Segment Start: Dataset entries

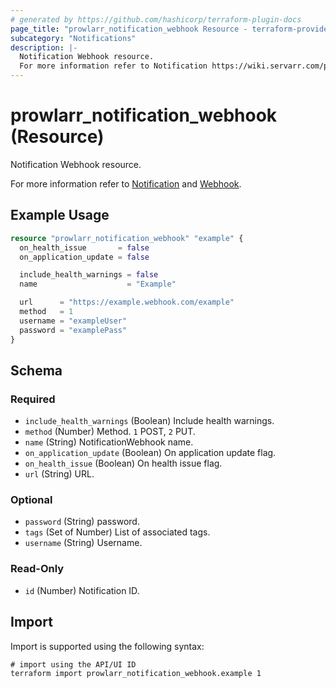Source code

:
 ```yaml
---
# generated by https://github.com/hashicorp/terraform-plugin-docs
page_title: "prowlarr_notification_webhook Resource - terraform-provider-prowlarr"
subcategory: "Notifications"
description: |-
  Notification Webhook resource.
  For more information refer to Notification https://wiki.servarr.com/prowlarr/settings#connect and Webhook https://wiki.servarr.com/prowlarr/supported#webhook.
---
```


# prowlarr_notification_webhook (Resource)

<!-- subcategory:Notifications -->Notification Webhook resource.
For more information refer to [Notification](https://wiki.servarr.com/prowlarr/settings#connect) and [Webhook](https://wiki.servarr.com/prowlarr/supported#webhook).

## Example Usage

```terraform
resource "prowlarr_notification_webhook" "example" {
  on_health_issue       = false
  on_application_update = false

  include_health_warnings = false
  name                    = "Example"

  url      = "https://example.webhook.com/example"
  method   = 1
  username = "exampleUser"
  password = "examplePass"
}
```

<!-- schema generated by tfplugindocs -->
## Schema

### Required

- `include_health_warnings` (Boolean) Include health warnings.
- `method` (Number) Method. `1` POST, `2` PUT.
- `name` (String) NotificationWebhook name.
- `on_application_update` (Boolean) On application update flag.
- `on_health_issue` (Boolean) On health issue flag.
- `url` (String) URL.

### Optional

- `password` (String) password.
- `tags` (Set of Number) List of associated tags.
- `username` (String) Username.

### Read-Only

- `id` (Number) Notification ID.

## Import

Import is supported using the following syntax:

```shell
# import using the API/UI ID
terraform import prowlarr_notification_webhook.example 1
```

Segment End: Dataset entries

Exercise »
Each line above that contains the word "subcategory" should be returned.

Response »
subcategory: "Notifications"
<!-- subcategory:Notifications -->Notification Webhook resource.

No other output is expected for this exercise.